> **WORK INSTRUCTIONS**
What you return must be every line below that includes the word "blob".

> **RECORD EXTRACTS**
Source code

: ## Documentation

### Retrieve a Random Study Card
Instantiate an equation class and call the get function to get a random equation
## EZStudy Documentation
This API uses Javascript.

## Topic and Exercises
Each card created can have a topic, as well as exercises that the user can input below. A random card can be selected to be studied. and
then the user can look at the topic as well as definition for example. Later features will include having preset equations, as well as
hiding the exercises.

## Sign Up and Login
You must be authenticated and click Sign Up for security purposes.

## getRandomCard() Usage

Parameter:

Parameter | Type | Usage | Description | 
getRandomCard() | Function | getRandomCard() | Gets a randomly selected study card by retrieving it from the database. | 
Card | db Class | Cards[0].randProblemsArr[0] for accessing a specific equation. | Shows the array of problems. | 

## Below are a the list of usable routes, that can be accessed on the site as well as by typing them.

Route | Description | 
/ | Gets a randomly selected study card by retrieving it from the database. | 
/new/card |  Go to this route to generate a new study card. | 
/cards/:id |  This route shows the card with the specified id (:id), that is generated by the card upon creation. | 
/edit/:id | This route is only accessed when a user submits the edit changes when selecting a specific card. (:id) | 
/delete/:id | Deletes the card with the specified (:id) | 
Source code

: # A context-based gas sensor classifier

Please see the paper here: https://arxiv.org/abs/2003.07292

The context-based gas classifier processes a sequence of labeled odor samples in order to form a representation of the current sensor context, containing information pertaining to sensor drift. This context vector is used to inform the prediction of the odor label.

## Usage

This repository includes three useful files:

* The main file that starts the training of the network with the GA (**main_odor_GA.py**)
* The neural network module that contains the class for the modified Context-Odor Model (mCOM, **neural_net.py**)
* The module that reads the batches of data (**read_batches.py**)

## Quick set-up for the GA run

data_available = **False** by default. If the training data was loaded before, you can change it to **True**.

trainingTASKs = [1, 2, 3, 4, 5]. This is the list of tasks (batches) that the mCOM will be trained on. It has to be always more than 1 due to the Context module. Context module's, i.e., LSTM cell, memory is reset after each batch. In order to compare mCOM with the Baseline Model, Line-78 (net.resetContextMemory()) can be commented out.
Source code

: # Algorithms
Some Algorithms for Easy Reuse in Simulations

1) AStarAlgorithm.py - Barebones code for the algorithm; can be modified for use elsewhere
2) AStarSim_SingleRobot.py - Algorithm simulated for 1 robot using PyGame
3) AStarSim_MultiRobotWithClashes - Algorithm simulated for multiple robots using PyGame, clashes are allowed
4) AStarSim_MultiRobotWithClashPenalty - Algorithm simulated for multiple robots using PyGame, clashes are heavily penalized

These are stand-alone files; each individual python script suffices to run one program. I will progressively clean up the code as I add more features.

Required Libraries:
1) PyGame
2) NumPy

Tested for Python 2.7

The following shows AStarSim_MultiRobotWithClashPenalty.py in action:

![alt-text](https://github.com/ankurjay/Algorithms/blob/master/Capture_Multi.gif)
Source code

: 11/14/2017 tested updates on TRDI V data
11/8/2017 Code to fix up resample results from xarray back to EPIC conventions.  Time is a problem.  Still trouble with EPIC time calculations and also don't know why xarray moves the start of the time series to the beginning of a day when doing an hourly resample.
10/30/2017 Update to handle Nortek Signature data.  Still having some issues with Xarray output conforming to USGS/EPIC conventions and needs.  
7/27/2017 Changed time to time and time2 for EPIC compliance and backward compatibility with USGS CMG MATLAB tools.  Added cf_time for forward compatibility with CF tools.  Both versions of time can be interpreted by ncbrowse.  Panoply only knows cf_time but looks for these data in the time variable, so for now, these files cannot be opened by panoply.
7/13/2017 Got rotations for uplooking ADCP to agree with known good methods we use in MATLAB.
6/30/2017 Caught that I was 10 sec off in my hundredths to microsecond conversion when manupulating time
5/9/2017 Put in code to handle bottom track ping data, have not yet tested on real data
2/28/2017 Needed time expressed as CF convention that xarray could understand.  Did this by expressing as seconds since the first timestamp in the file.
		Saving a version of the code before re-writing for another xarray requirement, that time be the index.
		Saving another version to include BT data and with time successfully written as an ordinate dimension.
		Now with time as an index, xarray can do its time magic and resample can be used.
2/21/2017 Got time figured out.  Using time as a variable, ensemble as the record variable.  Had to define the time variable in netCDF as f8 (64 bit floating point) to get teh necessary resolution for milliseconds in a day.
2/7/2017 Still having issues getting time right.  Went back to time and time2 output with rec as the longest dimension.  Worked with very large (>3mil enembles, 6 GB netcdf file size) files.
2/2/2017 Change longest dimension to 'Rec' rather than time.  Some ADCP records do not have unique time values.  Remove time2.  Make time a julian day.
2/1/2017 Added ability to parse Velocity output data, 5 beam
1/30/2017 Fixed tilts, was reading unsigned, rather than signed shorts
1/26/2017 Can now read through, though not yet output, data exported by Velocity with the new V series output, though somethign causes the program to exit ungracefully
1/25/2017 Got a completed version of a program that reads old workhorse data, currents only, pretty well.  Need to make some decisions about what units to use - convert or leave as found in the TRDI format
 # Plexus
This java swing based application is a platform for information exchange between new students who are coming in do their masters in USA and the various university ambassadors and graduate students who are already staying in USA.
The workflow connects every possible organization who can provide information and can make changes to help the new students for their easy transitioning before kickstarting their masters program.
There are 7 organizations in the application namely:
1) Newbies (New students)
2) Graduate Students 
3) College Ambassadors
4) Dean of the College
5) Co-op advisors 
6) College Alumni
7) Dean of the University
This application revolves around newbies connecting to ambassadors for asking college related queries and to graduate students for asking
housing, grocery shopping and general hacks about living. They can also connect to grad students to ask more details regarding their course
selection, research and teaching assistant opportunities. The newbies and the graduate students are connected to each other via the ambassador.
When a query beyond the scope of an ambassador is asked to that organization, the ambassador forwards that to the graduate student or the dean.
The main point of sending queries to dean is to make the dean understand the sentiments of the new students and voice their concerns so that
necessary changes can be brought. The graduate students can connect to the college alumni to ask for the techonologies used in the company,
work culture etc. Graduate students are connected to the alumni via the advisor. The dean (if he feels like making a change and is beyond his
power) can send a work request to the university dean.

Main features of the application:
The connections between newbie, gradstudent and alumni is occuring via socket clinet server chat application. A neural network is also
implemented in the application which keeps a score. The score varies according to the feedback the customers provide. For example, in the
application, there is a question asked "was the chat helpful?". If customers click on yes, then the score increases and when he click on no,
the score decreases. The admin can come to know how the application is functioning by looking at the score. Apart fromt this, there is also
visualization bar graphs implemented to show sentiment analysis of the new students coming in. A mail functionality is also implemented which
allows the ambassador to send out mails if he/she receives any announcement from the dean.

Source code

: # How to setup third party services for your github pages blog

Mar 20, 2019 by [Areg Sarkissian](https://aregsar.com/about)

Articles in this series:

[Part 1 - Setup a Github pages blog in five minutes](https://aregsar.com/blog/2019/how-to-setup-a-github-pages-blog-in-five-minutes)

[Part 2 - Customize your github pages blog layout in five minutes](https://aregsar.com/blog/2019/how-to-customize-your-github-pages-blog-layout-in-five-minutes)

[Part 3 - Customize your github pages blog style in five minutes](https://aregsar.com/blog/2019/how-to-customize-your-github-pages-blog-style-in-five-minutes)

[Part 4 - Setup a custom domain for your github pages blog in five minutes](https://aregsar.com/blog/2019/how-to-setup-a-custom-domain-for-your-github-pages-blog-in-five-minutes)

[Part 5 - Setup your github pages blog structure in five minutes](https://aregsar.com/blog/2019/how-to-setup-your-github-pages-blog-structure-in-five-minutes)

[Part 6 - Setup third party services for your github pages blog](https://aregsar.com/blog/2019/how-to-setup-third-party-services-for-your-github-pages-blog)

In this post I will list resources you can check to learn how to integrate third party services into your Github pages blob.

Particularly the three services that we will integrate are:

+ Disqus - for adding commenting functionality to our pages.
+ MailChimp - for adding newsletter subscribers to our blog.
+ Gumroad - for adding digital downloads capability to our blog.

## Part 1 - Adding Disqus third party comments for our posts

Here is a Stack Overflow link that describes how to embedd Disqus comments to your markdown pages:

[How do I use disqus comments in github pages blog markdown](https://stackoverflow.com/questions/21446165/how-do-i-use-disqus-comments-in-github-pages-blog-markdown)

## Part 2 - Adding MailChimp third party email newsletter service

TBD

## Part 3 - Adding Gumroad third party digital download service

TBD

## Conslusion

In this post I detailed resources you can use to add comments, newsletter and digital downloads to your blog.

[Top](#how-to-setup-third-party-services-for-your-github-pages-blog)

> **ANSWER BELOW**
![alt-text](https://github.com/ankurjay/Algorithms/blob/master/Capture_Multi.gif)
In this post I will list resources you can check to learn how to integrate third party services into your Github pages blob.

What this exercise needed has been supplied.